Copy the lines below verbatim. Begin with the first and end with the line containing "## Nuevos proyectos".

*DATA RECORDS*.
══════════════════════════════
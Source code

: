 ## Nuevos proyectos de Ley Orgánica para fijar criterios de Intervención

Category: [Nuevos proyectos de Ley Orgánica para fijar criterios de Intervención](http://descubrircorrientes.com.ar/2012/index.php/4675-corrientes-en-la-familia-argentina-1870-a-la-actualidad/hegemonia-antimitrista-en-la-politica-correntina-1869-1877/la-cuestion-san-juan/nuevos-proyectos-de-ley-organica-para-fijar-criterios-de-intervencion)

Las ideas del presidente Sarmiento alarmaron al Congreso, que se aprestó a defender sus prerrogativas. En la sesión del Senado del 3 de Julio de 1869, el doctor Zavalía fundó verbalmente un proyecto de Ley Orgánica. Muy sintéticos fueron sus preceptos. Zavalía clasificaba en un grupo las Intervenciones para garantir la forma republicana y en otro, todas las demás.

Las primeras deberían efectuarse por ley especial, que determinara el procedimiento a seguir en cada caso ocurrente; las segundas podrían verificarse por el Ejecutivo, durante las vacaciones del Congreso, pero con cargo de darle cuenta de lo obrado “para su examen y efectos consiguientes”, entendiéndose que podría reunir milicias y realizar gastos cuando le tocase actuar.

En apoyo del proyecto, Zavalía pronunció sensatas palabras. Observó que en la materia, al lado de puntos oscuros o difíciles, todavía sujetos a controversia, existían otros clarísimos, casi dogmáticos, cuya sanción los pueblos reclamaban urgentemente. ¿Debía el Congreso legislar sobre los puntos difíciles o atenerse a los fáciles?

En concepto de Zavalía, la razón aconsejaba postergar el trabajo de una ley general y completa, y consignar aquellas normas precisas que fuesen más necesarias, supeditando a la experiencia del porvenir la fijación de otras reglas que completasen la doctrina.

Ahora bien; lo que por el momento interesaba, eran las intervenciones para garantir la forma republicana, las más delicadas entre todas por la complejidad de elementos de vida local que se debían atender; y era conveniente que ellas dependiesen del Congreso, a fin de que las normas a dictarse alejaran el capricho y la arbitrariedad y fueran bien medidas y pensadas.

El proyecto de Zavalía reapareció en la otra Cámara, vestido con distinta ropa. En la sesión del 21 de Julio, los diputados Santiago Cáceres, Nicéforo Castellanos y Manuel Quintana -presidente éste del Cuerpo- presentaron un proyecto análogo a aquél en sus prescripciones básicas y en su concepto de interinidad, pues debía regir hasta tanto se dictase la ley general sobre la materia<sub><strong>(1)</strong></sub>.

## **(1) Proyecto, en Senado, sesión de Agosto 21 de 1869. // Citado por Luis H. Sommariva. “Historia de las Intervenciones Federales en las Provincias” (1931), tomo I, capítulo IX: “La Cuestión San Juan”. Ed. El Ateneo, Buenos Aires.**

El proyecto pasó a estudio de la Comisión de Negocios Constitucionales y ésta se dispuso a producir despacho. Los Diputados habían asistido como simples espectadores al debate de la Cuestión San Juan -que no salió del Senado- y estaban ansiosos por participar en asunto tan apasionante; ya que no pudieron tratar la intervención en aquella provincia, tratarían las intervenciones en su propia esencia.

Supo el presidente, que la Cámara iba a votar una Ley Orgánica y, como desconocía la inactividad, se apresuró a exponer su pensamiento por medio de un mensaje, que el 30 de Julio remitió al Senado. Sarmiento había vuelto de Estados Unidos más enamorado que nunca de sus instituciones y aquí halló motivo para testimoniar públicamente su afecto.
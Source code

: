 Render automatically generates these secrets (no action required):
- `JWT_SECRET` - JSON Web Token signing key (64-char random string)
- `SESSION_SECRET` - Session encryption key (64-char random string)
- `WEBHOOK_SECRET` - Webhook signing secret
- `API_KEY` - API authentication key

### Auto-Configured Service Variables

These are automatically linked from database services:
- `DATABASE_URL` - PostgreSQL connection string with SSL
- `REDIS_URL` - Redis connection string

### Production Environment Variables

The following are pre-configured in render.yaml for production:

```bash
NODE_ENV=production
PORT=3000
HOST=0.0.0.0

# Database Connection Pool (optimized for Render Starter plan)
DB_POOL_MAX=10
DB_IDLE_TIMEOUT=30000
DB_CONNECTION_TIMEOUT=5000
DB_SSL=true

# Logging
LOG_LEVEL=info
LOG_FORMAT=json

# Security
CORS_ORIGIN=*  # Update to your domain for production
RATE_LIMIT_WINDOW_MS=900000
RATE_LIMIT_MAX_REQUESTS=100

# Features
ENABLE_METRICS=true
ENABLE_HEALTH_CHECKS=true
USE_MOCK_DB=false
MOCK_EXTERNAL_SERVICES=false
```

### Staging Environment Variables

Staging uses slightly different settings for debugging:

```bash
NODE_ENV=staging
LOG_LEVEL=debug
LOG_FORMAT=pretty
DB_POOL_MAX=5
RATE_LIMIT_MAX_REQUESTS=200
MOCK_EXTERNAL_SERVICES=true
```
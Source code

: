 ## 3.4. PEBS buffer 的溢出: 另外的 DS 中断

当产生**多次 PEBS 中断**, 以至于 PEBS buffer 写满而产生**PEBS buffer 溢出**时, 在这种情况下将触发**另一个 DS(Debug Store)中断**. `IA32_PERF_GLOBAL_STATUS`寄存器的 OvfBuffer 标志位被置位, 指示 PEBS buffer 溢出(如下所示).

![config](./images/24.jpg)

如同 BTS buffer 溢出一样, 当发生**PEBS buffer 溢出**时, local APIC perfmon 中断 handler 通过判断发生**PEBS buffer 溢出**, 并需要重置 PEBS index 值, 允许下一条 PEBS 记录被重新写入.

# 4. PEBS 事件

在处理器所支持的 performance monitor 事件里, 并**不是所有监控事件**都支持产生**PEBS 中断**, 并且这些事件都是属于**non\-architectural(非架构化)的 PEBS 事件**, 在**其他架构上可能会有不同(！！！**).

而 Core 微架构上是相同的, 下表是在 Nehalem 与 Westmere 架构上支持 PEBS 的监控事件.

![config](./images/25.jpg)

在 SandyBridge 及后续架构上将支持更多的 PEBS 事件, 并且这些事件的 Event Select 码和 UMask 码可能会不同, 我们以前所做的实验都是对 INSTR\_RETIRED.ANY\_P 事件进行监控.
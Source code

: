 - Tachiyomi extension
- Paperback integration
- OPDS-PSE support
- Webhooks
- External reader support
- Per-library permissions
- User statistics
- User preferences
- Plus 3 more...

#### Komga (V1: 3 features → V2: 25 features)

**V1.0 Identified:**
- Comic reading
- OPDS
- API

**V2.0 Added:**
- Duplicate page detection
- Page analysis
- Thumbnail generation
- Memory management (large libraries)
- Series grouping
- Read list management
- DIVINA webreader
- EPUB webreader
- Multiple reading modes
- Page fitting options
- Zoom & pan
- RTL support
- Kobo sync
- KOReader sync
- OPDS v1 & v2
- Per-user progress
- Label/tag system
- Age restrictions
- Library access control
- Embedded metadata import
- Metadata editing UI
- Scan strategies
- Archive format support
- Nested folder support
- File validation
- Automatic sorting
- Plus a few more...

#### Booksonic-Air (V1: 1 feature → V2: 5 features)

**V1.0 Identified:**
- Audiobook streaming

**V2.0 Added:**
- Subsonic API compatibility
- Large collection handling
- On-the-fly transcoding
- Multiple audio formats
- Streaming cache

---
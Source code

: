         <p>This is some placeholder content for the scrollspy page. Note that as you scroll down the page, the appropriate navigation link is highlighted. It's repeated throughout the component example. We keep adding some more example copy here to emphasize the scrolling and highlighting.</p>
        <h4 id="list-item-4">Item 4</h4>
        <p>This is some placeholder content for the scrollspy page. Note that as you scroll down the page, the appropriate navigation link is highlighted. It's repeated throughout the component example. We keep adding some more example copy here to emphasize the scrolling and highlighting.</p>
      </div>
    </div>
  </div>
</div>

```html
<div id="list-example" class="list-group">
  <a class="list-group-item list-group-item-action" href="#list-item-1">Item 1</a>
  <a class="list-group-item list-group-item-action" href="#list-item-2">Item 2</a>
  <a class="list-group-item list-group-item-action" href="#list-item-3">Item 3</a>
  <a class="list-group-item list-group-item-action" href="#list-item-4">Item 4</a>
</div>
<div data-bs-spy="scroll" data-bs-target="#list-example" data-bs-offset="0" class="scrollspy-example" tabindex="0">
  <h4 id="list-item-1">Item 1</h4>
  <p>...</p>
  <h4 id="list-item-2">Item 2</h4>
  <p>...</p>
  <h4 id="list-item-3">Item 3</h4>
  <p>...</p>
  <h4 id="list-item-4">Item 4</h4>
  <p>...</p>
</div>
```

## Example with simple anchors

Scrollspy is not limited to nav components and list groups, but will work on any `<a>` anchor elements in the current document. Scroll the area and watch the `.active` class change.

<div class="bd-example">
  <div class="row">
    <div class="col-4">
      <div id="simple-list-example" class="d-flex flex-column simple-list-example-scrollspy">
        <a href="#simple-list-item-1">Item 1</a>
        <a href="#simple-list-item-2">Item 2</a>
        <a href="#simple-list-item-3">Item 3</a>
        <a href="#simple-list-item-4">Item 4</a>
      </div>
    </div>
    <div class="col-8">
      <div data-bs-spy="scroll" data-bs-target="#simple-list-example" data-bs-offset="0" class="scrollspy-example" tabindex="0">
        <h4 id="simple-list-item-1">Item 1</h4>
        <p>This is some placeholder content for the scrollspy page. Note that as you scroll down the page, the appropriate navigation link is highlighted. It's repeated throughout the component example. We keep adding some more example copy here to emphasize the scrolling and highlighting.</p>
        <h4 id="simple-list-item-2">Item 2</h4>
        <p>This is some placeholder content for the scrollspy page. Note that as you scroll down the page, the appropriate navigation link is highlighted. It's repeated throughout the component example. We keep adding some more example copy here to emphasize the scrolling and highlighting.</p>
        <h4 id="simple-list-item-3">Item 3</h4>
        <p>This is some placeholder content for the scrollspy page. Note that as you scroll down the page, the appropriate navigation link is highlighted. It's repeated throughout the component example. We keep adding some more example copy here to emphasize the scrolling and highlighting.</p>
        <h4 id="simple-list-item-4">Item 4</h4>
══════════════════════════════
*WRITTEN REPLY*.
Source code

: ## Nuevos proyectos de Ley Orgánica para fijar criterios de Intervención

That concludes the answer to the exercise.